Records from a data source
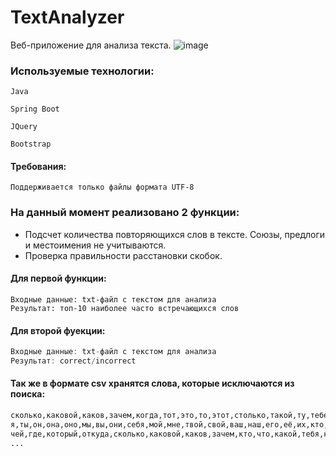 # TextAnalyzer
Веб-приложение для анализа текста. 
![image](https://user-images.githubusercontent.com/4527850/36965042-75e9dc1e-2069-11e8-8b81-ab5a5834fd1b.png)

### Используемые технологии:
```Java```

```Spring Boot```

```JQuery```

```Bootstrap```


#### Требования:

```csv
Поддерживается только файлы формата UTF-8
```

### На данный момент реализовано 2 функции:
+ Подсчет количества повторяющихся слов в тексте. 
  Союзы, предлоги и местоимения не учитываются.
+ Проверка правильности расстановки скобок.

#### Для первой функции:

```csv
Входные данные: txt-файл с текстом для анализа
Результат: топ-10 наиболее часто встречающихся слов
```
#### Для второй фуекции:

```java
Входные данные: txt-файл с текстом для анализа
Результат: correct/incorrect
```

#### Так же в формате csv хранятся слова, которые исключаются из поиска:

```xml
сколько,каковой,каков,зачем,когда,тот,это,то,этот,столько,такой,ту,тебе,тут,так,таков,сей,всякий,
я,ты,он,она,оно,мы,вы,они,себя,мой,мне,твой,свой,ваш,наш,его,её,их,кто,что,какой,
чей,где,который,откуда,сколько,каковой,каков,зачем,кто,что,какой,тебя,который,чей,
...
```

## [AIM OF THE EXERCISE]
In the entries above, locate every line with the word "сколько" and copy it.

## [RESULT OF THE TASK]
сколько,каковой,каков,зачем,когда,тот,это,то,этот,столько,такой,ту,тебе,тут,так,таков,сей,всякий,
чей,где,который,откуда,сколько,каковой,каков,зачем,кто,что,какой,тебя,который,чей,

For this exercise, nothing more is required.